Je le notais déjà la dernière fois : le numéro 2000 semble avoir marqué un coup d'arrêt à la série Cinématon. Gérard Courant le reconnaît : il a été tenté d'arrêter son film à ce moment précis. Même si le démon de filmer l'a repris, il tourne beaucoup moins et ne réalisera que 13 Cinématons en 2001 et 14 en 2002.

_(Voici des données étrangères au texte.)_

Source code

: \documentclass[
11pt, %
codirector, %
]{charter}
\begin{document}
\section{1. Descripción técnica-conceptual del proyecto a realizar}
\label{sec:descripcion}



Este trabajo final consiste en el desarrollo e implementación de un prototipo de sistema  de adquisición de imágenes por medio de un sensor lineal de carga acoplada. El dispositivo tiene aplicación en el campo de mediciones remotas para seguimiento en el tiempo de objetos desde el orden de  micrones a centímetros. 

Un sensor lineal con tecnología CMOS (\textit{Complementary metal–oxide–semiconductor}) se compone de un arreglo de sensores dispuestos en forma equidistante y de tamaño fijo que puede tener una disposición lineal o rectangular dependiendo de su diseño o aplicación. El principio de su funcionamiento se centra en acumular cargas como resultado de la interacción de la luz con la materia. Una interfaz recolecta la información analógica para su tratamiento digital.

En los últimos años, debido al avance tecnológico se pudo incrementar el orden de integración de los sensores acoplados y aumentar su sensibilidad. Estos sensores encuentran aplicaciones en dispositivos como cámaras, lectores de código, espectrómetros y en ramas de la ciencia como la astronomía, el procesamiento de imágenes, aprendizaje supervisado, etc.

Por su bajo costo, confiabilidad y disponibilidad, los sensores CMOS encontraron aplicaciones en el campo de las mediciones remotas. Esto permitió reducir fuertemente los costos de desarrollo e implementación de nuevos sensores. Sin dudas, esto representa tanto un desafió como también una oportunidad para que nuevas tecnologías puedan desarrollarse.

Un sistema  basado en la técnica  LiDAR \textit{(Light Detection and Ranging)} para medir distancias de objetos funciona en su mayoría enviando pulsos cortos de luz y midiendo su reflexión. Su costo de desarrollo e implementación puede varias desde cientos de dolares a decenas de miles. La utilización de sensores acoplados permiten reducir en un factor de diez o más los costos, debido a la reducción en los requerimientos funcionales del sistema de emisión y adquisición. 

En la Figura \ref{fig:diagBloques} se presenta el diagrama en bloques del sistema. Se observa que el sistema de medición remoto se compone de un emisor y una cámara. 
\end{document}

J'émets une autre hypothèse : au tournant des années 2000, le cinéaste a déjà commencé à filmer en vidéo (Le journal de Joseph M., L'homme des Roubines...) et je suppose qu'il est devenu de plus en plus difficile de tourner en Super 8 (format dédié aux Cinématons).Il s'agissait donc sans doute d'utiliser la pellicule avec parcimonie.

 

Toujours est-il qu'on attaque cette nouvelle étape avec un portrait original, celui du directeur de la photographie Stéphane Nigentz-Gumuschian (n°2011) qui présente à la caméra un ordinateur (le premier de la génération « Windows » à faire son apparition dans Cinématon) et qui retouche, à l'aide d'un logiciel, des photos de lui. Il finira quand même par apparaître à l'écran et accomplira un geste déjà-vu auparavant : se raser (Cf. Gilles Colpart et Alain Riou).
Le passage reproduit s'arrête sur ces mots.